Open branaway opened 2 months ago
The lips of the woman are open in the first frame, while the man's are closed.
It seems to me that that the expression of the first frame of the driving video must match the picture to animate, otherwise the lips of the resultant video would be badly deformed.
Should the inference detect the initial facial expression of the video to offset the expression delta?
Thank you for your attention and feedback. Ensuring that the first frame of the driving video features a frontal face with a neutral expression will yield better results.
We have provided some guidelines on creating an effective driving video here : )
It seems to me that that the expression of the first frame of the driving video must match the picture to animate, otherwise the lips of the resultant video would be badly deformed. Should the inference detect the initial facial expression of the video to offset the expression delta?
Thank you for your attention and feedback. Ensuring that the first frame of the driving video features a frontal face with a neutral expression will yield better results.

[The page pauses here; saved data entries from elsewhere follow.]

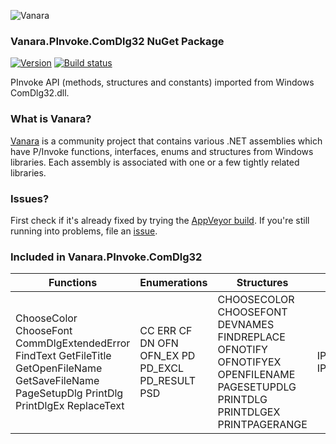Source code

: ﻿![Vanara](https://raw.githubusercontent.com/dahall/Vanara/master/docs/icons/VanaraHeading.png)
### **Vanara.PInvoke.ComDlg32 NuGet Package**
[![Version](https://img.shields.io/nuget/v/Vanara.PInvoke.ComDlg32?label=NuGet&style=flat-square)](https://github.com/dahall/Vanara/releases)
[![Build status](https://img.shields.io/appveyor/build/dahall/vanara?label=AppVeyor%20build&style=flat-square)](https://ci.appveyor.com/project/dahall/vanara)

PInvoke API (methods, structures and constants) imported from Windows ComDlg32.dll.

### **What is Vanara?**

[Vanara](https://github.com/dahall/Vanara) is a community project that contains various .NET assemblies which have P/Invoke functions, interfaces, enums and structures from Windows libraries. Each assembly is associated with one or a few tightly related libraries.

### **Issues?**

First check if it's already fixed by trying the [AppVeyor build](https://ci.appveyor.com/nuget/vanara-prerelease).
If you're still running into problems, file an [issue](https://github.com/dahall/Vanara/issues).

### **Included in Vanara.PInvoke.ComDlg32**

Functions | Enumerations | Structures | Interfaces
--- | --- | --- | ---
ChooseColor ChooseFont CommDlgExtendedError FindText GetFileTitle GetOpenFileName GetSaveFileName PageSetupDlg PrintDlg PrintDlgEx ReplaceText  | CC ERR CF DN OFN OFN_EX PD PD_EXCL PD_RESULT PSD   | CHOOSECOLOR CHOOSEFONT DEVNAMES FINDREPLACE OFNOTIFY OFNOTIFYEX OPENFILENAME PAGESETUPDLG PRINTDLG PRINTDLGEX PRINTPAGERANGE  | IPrintDialogCallback IPrintDialogServices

We have provided some guidelines on creating an effective driving video here : )
Thank you so much for pointing out the obvious :). The reason I did not use a full video for driving is that I'd like to change the expression of a picture of random expressions (neutral/happy/sad) to the expression in another one photo. I'm interested in morphing one photo only. Is there a recommendation for that? Thanks lots.
"Thank you for your attention and feedback. Ensuring that the first frame of the driving video features a frontal face with a neutral expression will yield better results."
This is my experience.
Quite a few people on here are talking about aligning the expressions to have better results, but I haven't seen that at all. What matters most is what is explained above. A "neutral face" facing forward. The most common "error" I get is having an output where mainly the mouth is acting derpy with lips tight together in a non natural way.
I think the quality could be improved if there would be an option to use the best frame in a driving video instead of the first frame. I'll put that in a separate feature request for better visibility: https://github.com/KwaiVGI/LivePortrait/issues/312
It seems to me that that the expression of the first frame of the driving video must match the picture to animate, otherwise the lips of the resultant video would be badly deformed.
Should the inference detect the initial facial expression of the video to offset the expression delta?